Data to examine:
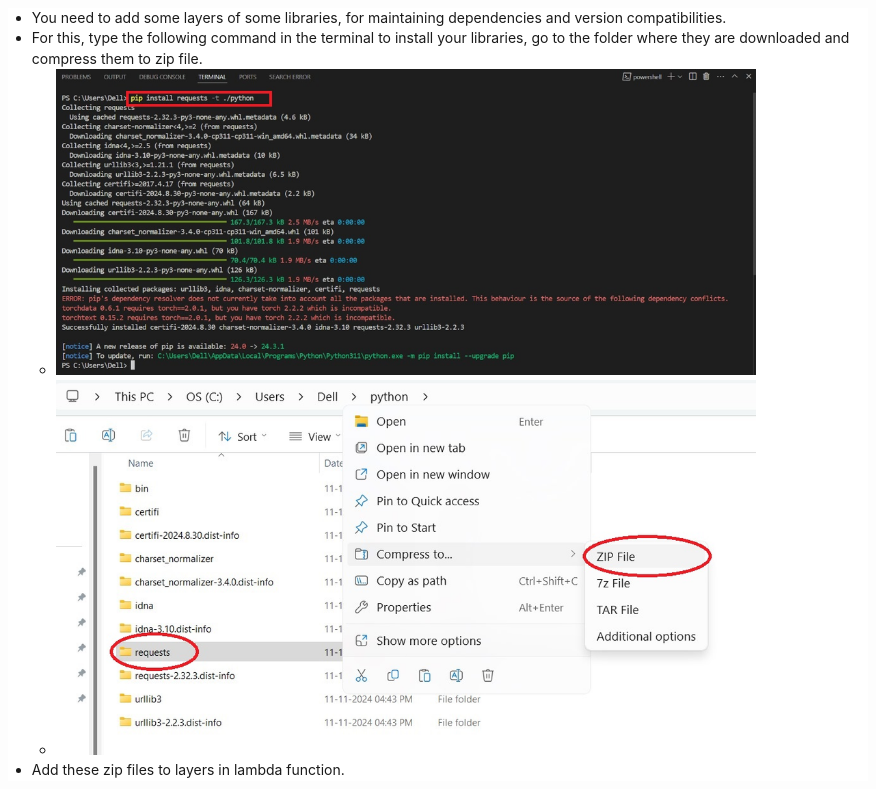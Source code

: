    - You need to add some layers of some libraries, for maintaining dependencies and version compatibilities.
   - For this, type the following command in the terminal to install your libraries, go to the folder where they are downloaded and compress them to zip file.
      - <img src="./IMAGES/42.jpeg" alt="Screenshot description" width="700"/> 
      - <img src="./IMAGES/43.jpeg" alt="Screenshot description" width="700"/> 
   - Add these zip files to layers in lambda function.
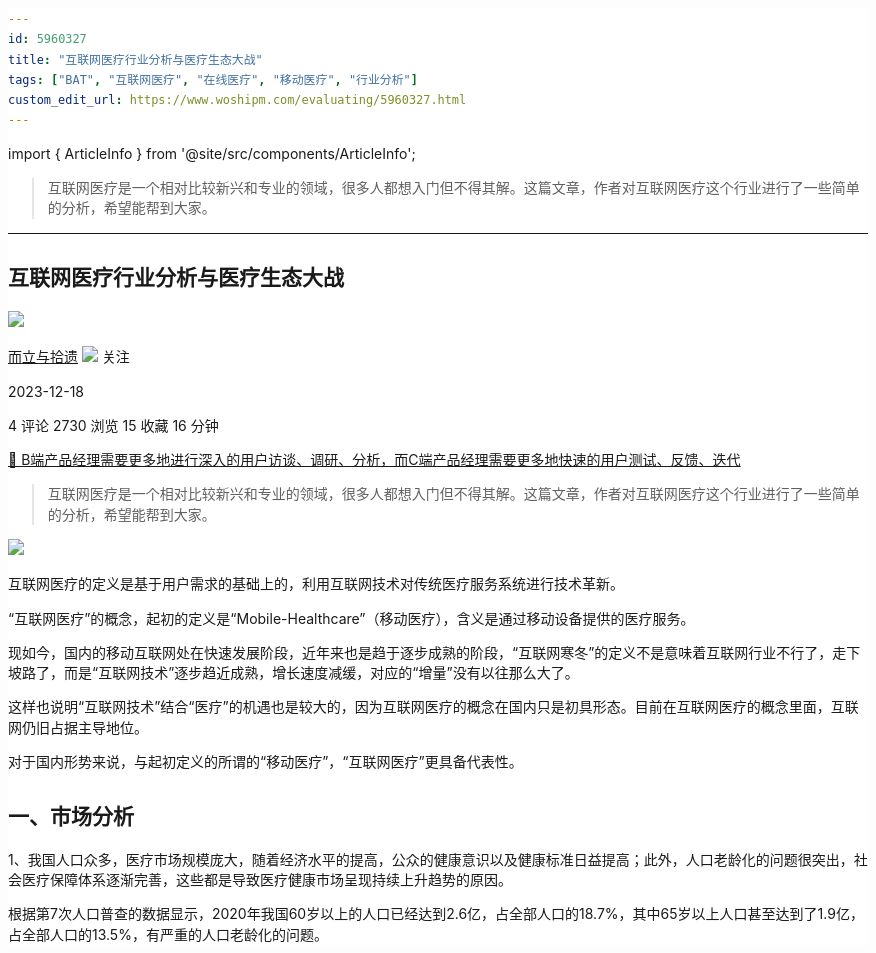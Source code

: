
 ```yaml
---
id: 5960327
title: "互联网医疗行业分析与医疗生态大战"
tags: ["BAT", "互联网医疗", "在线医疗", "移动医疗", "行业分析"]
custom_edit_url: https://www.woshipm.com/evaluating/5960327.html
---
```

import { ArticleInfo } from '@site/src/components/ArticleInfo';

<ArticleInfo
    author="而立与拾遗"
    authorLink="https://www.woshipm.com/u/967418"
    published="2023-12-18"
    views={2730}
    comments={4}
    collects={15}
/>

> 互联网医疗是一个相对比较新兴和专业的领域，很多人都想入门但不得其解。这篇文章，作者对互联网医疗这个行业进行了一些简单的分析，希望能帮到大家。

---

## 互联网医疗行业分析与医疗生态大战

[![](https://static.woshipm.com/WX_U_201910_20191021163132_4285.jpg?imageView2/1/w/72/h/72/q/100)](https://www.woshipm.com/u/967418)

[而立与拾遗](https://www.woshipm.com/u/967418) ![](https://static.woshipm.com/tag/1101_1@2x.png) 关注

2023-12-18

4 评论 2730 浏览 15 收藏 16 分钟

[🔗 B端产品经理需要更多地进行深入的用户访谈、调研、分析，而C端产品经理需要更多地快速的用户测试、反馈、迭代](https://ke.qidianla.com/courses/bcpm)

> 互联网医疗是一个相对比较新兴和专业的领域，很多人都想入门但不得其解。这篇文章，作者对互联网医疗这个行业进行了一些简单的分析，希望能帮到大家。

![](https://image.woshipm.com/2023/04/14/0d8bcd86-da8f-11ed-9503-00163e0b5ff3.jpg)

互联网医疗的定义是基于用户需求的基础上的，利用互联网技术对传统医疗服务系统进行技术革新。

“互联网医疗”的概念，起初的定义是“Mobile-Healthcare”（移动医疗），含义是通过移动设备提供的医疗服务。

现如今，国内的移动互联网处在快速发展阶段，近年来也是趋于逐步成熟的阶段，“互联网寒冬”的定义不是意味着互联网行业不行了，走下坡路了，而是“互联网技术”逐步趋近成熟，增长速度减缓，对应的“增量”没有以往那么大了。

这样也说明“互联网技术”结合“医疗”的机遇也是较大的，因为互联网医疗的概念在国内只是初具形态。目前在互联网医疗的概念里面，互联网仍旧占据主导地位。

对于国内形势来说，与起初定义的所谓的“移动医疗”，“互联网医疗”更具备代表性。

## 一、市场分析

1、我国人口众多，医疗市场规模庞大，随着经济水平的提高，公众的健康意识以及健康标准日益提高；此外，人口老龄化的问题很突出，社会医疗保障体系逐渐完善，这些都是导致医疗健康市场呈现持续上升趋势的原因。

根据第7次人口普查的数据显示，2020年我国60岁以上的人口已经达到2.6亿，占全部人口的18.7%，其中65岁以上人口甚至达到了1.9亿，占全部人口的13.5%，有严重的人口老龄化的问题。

What you have to do: Using the material above, report each line where "而立与拾遗" occurs.

Result of this exercise:
    author="而立与拾遗"
[而立与拾遗](https://www.woshipm.com/u/967418) ![](https://static.woshipm.com/tag/1101_1@2x.png) 关注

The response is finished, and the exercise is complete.